> [Activity] Start with the first line of the records below. Output each line exactly, ending with the one that contains "web | Inglés |".

> [Extracted entries]

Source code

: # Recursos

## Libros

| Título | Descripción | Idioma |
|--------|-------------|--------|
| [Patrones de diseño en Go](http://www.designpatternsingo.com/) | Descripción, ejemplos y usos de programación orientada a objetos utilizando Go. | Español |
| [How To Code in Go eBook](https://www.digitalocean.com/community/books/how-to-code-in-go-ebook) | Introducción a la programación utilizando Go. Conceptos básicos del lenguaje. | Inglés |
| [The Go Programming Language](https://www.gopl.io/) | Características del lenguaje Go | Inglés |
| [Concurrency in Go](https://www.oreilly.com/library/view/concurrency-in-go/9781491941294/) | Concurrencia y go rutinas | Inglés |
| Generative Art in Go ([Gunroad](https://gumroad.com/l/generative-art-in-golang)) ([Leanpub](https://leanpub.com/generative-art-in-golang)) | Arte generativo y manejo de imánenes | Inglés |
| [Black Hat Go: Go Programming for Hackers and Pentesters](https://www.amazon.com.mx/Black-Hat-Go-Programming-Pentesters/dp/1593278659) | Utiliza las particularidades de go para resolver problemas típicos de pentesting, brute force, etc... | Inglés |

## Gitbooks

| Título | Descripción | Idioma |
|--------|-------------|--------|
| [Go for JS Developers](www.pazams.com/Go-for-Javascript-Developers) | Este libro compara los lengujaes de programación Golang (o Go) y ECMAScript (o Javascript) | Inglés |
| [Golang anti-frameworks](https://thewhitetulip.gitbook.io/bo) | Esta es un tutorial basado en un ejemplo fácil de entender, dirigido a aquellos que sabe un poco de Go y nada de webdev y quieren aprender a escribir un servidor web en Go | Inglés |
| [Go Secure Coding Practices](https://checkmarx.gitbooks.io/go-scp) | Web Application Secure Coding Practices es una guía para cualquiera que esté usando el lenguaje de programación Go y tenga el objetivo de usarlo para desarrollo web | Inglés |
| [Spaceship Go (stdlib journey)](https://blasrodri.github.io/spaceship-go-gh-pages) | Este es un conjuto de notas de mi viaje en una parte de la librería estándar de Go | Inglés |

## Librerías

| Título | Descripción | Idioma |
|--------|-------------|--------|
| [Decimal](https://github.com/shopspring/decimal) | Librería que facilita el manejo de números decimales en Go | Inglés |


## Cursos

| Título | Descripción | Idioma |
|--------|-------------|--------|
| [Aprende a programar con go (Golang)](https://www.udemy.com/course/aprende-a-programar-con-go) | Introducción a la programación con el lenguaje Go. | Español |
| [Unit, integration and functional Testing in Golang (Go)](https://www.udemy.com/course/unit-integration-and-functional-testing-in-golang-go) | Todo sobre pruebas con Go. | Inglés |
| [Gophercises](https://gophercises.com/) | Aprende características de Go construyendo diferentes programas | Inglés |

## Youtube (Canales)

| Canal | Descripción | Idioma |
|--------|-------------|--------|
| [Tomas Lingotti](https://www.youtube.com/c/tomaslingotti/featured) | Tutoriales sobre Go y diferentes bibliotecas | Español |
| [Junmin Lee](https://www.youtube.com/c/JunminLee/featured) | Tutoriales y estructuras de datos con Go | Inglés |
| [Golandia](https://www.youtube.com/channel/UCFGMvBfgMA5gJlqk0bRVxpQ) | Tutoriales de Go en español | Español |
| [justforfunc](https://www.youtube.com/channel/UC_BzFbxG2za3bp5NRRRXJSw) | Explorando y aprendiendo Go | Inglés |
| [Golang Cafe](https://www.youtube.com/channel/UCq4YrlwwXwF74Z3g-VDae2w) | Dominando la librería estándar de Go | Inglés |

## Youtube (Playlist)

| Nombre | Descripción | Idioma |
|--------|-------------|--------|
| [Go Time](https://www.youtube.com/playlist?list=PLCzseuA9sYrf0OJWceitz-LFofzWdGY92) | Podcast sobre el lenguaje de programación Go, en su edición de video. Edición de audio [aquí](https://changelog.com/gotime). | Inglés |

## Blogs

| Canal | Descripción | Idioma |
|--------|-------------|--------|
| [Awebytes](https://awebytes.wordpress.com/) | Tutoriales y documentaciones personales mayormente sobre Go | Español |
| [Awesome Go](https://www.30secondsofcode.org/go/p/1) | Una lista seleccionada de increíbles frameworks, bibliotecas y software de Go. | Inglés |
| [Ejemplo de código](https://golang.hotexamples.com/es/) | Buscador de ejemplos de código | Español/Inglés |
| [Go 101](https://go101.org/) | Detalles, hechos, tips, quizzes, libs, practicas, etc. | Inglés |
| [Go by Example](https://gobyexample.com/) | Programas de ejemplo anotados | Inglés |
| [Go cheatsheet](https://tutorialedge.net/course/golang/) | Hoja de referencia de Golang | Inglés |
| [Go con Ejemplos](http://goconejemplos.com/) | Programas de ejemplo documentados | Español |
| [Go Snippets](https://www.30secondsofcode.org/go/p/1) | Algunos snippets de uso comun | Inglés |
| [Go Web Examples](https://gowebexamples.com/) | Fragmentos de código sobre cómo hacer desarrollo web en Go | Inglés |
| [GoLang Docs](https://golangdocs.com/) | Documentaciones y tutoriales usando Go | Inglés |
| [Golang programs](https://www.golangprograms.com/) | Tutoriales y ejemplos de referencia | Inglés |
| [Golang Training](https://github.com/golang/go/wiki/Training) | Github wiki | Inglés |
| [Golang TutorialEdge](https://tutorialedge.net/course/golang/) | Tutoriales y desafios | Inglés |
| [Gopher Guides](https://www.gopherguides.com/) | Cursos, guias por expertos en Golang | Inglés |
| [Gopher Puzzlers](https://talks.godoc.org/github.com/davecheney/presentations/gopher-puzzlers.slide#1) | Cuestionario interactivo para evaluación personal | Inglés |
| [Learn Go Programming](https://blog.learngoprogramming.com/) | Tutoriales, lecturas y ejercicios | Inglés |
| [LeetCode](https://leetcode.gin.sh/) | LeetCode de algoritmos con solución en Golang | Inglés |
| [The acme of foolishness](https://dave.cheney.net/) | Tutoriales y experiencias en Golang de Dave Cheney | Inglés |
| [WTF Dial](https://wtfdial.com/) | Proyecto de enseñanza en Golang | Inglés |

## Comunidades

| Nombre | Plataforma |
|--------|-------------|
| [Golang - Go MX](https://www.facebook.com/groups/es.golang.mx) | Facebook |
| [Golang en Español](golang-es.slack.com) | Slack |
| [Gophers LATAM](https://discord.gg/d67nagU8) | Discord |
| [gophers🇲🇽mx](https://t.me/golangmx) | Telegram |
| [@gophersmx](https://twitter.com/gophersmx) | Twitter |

> [Your response]
Source code

: # Recursos

## Libros

| Título | Descripción | Idioma |
|--------|-------------|--------|
| [Patrones de diseño en Go](http://www.designpatternsingo.com/) | Descripción, ejemplos y usos de programación orientada a objetos utilizando Go. | Español |
| [How To Code in Go eBook](https://www.digitalocean.com/community/books/how-to-code-in-go-ebook) | Introducción a la programación utilizando Go. Conceptos básicos del lenguaje. | Inglés |
| [The Go Programming Language](https://www.gopl.io/) | Características del lenguaje Go | Inglés |
| [Concurrency in Go](https://www.oreilly.com/library/view/concurrency-in-go/9781491941294/) | Concurrencia y go rutinas | Inglés |
| Generative Art in Go ([Gunroad](https://gumroad.com/l/generative-art-in-golang)) ([Leanpub](https://leanpub.com/generative-art-in-golang)) | Arte generativo y manejo de imánenes | Inglés |
| [Black Hat Go: Go Programming for Hackers and Pentesters](https://www.amazon.com.mx/Black-Hat-Go-Programming-Pentesters/dp/1593278659) | Utiliza las particularidades de go para resolver problemas típicos de pentesting, brute force, etc... | Inglés |

## Gitbooks

| Título | Descripción | Idioma |
|--------|-------------|--------|
| [Go for JS Developers](www.pazams.com/Go-for-Javascript-Developers) | Este libro compara los lengujaes de programación Golang (o Go) y ECMAScript (o Javascript) | Inglés |
| [Golang anti-frameworks](https://thewhitetulip.gitbook.io/bo) | Esta es un tutorial basado en un ejemplo fácil de entender, dirigido a aquellos que sabe un poco de Go y nada de webdev y quieren aprender a escribir un servidor web en Go | Inglés |
| [Go Secure Coding Practices](https://checkmarx.gitbooks.io/go-scp) | Web Application Secure Coding Practices es una guía para cualquiera que esté usando el lenguaje de programación Go y tenga el objetivo de usarlo para desarrollo web | Inglés |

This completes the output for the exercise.